#### Task description
Restate each of the lines below word for word and drop every picture.

#### Input
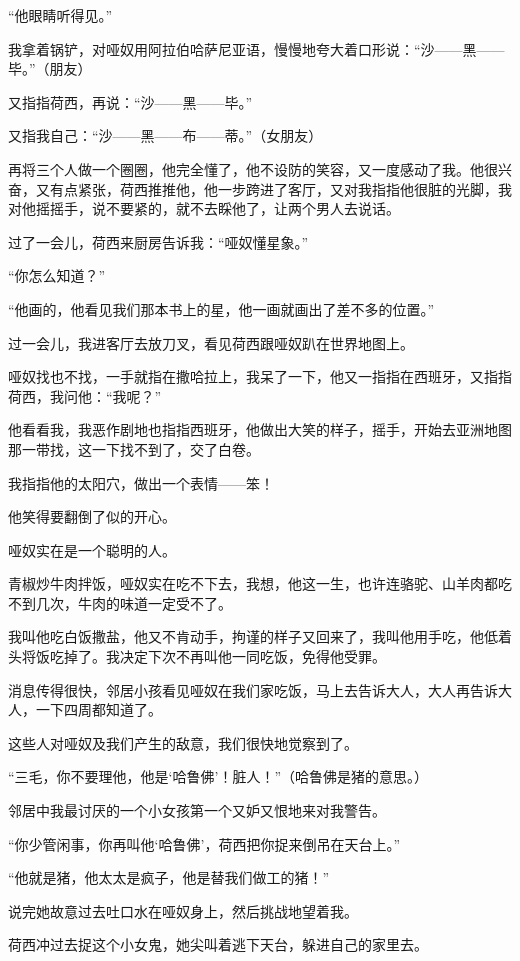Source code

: \par “他眼睛听得见。”
\par 我拿着锅铲，对哑奴用阿拉伯哈萨尼亚语，慢慢地夸大着口形说：“沙——黑——毕。”（朋友）
\par 又指指荷西，再说：“沙——黑——毕。”
\par 又指我自己：“沙——黑——布——蒂。”（女朋友）
\par 再将三个人做一个圈圈，他完全懂了，他不设防的笑容，又一度感动了我。他很兴奋，又有点紧张，荷西推推他，他一步跨进了客厅，又对我指指他很脏的光脚，我对他摇摇手，说不要紧的，就不去睬他了，让两个男人去说话。
\par 过了一会儿，荷西来厨房告诉我：“哑奴懂星象。”
\par “你怎么知道？”
\par “他画的，他看见我们那本书上的星，他一画就画出了差不多的位置。”
\par 过一会儿，我进客厅去放刀叉，看见荷西跟哑奴趴在世界地图上。
\par 哑奴找也不找，一手就指在撒哈拉上，我呆了一下，他又一指指在西班牙，又指指荷西，我问他：“我呢？”
\par 他看看我，我恶作剧地也指指西班牙，他做出大笑的样子，摇手，开始去亚洲地图那一带找，这一下找不到了，交了白卷。
\par 我指指他的太阳穴，做出一个表情——笨！
\par 他笑得要翻倒了似的开心。
\par 哑奴实在是一个聪明的人。
\par 青椒炒牛肉拌饭，哑奴实在吃不下去，我想，他这一生，也许连骆驼、山羊肉都吃不到几次，牛肉的味道一定受不了。
\par 我叫他吃白饭撒盐，他又不肯动手，拘谨的样子又回来了，我叫他用手吃，他低着头将饭吃掉了。我决定下次不再叫他一同吃饭，免得他受罪。
\par 消息传得很快，邻居小孩看见哑奴在我们家吃饭，马上去告诉大人，大人再告诉大人，一下四周都知道了。
\par 这些人对哑奴及我们产生的敌意，我们很快地觉察到了。
\par “三毛，你不要理他，他是‘哈鲁佛’！脏人！”（哈鲁佛是猪的意思。）
\par 邻居中我最讨厌的一个小女孩第一个又妒又恨地来对我警告。
\par “你少管闲事，你再叫他‘哈鲁佛’，荷西把你捉来倒吊在天台上。”
\par “他就是猪，他太太是疯子，他是替我们做工的猪！”
\par 说完她故意过去吐口水在哑奴身上，然后挑战地望着我。
\par 荷西冲过去捉这个小女鬼，她尖叫着逃下天台，躲进自己的家里去。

#### Answer box
Source code

: \par “他眼睛听得见。”
\par 我拿着锅铲，对哑奴用阿拉伯哈萨尼亚语，慢慢地夸大着口形说：“沙——黑——毕。”（朋友）
\par 又指指荷西，再说：“沙——黑——毕。”
\par 又指我自己：“沙——黑——布——蒂。”（女朋友）
\par 再将三个人做一个圈圈，他完全懂了，他不设防的笑容，又一度感动了我。他很兴奋，又有点紧张，荷西推推他，他一步跨进了客厅，又对我指指他很脏的光脚，我对他摇摇手，说不要紧的，就不去睬他了，让两个男人去说话。
\par 过了一会儿，荷西来厨房告诉我：“哑奴懂星象。”
\par “你怎么知道？”
\par “他画的，他看见我们那本书上的星，他一画就画出了差不多的位置。”
\par 过一会儿，我进客厅去放刀叉，看见荷西跟哑奴趴在世界地图上。
\par 哑奴找也不找，一手就指在撒哈拉上，我呆了一下，他又一指指在西班牙，又指指荷西，我问他：“我呢？”
\par 他看看我，我恶作剧地也指指西班牙，他做出大笑的样子，摇手，开始去亚洲地图那一带找，这一下找不到了，交了白卷。
\par 我指指他的太阳穴，做出一个表情——笨！
\par 他笑得要翻倒了似的开心。
\par 哑奴实在是一个聪明的人。
\par 青椒炒牛肉拌饭，哑奴实在吃不下去，我想，他这一生，也许连骆驼、山羊肉都吃不到几次，牛肉的味道一定受不了。
\par 我叫他吃白饭撒盐，他又不肯动手，拘谨的样子又回来了，我叫他用手吃，他低着头将饭吃掉了。我决定下次不再叫他一同吃饭，免得他受罪。
\par 消息传得很快，邻居小孩看见哑奴在我们家吃饭，马上去告诉大人，大人再告诉大人，一下四周都知道了。
\par 这些人对哑奴及我们产生的敌意，我们很快地觉察到了。
\par “三毛，你不要理他，他是‘哈鲁佛’！脏人！”（哈鲁佛是猪的意思。）
\par 邻居中我最讨厌的一个小女孩第一个又妒又恨地来对我警告。
\par “你少管闲事，你再叫他‘哈鲁佛’，荷西把你捉来倒吊在天台上。”
\par “他就是猪，他太太是疯子，他是替我们做工的猪！”
\par 说完她故意过去吐口水在哑奴身上，然后挑战地望着我。
\par 荷西冲过去捉这个小女鬼，她尖叫着逃下天台，躲进自己的家里去。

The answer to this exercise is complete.